Dans les villes modernes, nous connaissons rarement toute l’histoire de ce qui se retrouve dans nos assiettes : d’où vient la nourriture, comment elle est produite et comment elle affecte notre environnement. Dans cet épisode, nous rencontrons deux femmes qui travaillent à améliorer la sécurité alimentaire en apportant de la nourriture au cœur de nos centres urbains.

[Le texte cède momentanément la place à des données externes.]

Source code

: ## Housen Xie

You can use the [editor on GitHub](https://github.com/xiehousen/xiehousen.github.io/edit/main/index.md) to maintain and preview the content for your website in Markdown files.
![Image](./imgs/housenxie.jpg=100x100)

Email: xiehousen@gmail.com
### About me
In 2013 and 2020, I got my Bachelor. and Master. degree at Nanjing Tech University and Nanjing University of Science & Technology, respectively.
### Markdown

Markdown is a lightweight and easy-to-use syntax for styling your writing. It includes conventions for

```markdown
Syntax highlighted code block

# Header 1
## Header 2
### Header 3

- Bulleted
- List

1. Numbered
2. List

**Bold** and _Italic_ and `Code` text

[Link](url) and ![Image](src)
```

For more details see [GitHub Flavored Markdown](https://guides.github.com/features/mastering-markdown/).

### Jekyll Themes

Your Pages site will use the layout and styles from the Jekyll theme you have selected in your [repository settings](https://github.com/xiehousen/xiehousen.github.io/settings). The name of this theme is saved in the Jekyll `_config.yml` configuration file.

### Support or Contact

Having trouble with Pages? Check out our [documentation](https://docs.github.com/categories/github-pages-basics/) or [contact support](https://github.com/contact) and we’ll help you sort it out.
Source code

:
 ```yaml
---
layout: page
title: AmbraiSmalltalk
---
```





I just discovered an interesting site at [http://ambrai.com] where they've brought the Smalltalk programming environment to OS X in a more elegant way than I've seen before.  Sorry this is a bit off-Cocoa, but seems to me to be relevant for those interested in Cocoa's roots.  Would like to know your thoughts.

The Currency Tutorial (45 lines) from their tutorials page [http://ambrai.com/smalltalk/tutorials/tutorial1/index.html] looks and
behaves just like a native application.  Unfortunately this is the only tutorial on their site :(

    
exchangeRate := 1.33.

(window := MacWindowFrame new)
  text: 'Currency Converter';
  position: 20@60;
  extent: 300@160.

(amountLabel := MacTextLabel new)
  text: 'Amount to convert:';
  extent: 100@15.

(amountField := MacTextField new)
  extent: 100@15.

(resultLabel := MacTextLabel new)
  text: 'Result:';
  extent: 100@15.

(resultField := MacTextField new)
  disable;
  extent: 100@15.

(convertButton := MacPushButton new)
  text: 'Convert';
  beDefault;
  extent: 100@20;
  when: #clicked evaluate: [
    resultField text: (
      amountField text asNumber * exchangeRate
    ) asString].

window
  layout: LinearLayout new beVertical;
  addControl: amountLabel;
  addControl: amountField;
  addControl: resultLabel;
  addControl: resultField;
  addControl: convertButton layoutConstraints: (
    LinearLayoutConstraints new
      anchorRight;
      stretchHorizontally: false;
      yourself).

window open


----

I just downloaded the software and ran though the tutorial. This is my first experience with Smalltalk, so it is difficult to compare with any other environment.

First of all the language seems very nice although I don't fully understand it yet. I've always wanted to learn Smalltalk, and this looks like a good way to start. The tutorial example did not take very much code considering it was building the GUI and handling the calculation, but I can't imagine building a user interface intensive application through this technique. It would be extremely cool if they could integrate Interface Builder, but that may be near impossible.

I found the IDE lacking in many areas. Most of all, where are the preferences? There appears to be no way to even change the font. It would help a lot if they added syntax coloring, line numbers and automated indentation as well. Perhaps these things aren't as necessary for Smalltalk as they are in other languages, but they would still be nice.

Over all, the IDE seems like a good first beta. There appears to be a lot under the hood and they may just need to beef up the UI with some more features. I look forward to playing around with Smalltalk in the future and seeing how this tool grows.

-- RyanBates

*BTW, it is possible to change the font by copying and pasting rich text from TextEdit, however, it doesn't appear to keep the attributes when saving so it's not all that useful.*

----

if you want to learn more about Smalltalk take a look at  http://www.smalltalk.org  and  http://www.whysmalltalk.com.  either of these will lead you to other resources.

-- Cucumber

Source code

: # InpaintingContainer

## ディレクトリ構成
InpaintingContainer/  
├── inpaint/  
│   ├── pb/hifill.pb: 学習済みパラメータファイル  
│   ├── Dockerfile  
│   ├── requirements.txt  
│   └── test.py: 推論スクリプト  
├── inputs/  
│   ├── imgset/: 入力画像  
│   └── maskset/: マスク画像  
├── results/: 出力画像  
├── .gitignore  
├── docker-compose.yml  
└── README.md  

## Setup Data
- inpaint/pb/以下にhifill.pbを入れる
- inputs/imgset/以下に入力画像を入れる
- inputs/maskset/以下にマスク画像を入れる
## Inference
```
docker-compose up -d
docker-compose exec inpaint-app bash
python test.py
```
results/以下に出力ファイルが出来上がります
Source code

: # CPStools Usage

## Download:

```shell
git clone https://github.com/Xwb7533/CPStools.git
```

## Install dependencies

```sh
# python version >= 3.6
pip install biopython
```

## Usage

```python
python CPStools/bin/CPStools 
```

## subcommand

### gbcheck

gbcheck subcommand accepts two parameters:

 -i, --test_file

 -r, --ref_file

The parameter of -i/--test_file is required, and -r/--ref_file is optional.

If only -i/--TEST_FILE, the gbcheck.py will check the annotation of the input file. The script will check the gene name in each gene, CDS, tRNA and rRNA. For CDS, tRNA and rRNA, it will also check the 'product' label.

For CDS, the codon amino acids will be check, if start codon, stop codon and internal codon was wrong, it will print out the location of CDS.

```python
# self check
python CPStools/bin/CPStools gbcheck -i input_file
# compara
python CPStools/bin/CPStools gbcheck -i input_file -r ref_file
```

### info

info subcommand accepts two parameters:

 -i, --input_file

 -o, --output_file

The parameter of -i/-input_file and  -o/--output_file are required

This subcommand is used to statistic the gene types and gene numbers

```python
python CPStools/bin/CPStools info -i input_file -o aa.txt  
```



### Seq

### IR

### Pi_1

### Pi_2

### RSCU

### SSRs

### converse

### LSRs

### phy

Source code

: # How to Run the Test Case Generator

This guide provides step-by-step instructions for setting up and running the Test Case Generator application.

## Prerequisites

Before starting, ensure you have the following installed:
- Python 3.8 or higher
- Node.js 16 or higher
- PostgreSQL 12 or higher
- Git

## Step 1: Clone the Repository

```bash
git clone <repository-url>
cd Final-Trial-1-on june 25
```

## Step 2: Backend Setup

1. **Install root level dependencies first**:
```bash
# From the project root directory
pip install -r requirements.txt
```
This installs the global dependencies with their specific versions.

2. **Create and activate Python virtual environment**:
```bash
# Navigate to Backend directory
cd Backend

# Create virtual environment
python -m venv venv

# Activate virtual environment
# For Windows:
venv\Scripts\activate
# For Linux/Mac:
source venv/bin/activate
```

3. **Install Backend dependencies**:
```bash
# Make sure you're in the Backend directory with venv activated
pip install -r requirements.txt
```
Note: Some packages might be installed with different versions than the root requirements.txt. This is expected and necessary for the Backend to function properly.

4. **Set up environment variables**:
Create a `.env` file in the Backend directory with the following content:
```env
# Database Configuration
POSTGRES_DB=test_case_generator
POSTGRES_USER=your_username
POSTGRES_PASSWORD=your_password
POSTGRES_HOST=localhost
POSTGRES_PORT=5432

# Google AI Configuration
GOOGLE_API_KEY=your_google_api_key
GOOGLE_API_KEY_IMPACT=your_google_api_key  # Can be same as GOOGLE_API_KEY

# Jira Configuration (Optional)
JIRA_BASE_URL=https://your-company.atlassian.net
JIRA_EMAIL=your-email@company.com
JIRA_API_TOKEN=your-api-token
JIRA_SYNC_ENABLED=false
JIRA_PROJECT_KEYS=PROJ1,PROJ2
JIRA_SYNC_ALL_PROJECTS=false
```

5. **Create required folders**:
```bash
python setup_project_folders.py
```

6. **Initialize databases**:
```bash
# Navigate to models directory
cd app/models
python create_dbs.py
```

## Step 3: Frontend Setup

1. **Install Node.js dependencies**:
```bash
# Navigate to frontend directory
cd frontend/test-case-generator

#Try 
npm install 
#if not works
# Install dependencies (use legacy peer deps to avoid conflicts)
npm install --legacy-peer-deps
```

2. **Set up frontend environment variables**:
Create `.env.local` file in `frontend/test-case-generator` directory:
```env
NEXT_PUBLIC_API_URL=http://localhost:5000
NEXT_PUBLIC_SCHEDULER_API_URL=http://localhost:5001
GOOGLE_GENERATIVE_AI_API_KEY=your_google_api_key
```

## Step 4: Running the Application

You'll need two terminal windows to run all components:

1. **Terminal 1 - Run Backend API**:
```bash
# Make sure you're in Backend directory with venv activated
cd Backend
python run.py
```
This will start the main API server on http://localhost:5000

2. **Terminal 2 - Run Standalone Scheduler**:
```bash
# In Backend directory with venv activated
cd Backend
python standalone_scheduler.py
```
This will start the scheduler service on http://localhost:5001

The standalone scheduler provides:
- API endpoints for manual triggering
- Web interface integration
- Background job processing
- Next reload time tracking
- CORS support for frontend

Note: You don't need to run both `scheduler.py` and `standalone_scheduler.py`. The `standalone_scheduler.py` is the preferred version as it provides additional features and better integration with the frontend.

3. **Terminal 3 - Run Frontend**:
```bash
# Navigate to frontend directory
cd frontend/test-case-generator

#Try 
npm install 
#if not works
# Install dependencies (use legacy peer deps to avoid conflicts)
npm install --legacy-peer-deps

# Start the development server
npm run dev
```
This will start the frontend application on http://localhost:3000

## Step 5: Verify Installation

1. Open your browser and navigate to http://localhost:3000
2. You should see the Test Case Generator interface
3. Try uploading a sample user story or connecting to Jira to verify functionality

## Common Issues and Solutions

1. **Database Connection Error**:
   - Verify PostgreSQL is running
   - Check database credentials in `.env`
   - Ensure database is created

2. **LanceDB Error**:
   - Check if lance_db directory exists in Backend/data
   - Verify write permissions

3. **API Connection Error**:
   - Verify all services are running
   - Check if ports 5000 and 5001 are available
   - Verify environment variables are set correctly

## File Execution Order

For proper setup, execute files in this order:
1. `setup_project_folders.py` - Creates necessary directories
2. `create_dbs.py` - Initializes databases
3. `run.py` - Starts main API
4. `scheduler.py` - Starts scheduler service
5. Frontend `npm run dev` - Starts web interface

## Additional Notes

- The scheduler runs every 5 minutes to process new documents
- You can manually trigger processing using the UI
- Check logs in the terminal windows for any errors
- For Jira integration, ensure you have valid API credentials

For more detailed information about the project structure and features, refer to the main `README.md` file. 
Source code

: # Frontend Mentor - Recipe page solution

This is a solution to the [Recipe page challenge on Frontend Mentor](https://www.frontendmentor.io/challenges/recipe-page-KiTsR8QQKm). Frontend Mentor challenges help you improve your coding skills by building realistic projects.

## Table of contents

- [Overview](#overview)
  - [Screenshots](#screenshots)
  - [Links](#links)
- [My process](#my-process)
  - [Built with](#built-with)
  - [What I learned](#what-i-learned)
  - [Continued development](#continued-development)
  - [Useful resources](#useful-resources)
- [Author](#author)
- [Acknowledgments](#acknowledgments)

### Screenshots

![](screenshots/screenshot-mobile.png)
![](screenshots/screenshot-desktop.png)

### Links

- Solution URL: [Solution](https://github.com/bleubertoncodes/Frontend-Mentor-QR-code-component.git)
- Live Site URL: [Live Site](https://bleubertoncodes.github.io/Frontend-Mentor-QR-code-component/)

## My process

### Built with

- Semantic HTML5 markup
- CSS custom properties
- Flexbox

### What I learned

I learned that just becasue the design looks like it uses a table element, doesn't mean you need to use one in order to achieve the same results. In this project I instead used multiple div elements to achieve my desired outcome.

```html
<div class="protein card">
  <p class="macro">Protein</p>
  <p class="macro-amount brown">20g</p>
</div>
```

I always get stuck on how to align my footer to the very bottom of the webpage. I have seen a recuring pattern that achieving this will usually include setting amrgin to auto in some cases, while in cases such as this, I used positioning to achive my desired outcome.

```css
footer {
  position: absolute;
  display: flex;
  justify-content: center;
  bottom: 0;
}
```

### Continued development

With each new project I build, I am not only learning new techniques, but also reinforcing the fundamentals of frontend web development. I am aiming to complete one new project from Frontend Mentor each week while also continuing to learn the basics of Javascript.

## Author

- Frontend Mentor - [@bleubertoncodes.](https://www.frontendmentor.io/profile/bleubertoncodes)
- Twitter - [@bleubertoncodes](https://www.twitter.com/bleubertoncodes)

« Nos esprits sont façonnés par la nourriture ainsi que par nos corps, nos villes, nos paysages, notre économie, notre politique, notre climat, nos habitudes, la façon dont nous socialisons les uns avec les autres, notre relation avec la nature ». Carolyn Steel est une architecte, penseuse et auteur à succès britannique qui vit à Londres. Elle pense que comprendre ce lien est la première étape pour changer le fonctionnement du système alimentaire mondial et s’assurer que tout le monde mange bien.
Dans cet épisode de The Star Ingredient, nous nous sommes rendus à Londres pour rencontrer Carolyn et Chloё Dunnett, une agricultrice qui cherchait à mettre en pratique les idées académiques de Steel. Grâce à leur perspicacité, nous avons découvert comment chacun peut jouer un rôle pour rendre le système alimentaire mondial plus durable en remettant l’alimentation au centre de nos vies.
Concevoir Sitopia, une ville construite autour de la nourriture
Dans son premier best-seller Hungry City : How Food Shapes Our Lives publié en 2008, Carolyn Steel a décrit comment les civilisations anciennes ont construit leurs villes en fonction de leurs besoins alimentaires. La proximité des sources d’eau, la texture du sol, les pâturages pour les animaux étaient des facteurs essentiels à considérer avant d’établir une colonie.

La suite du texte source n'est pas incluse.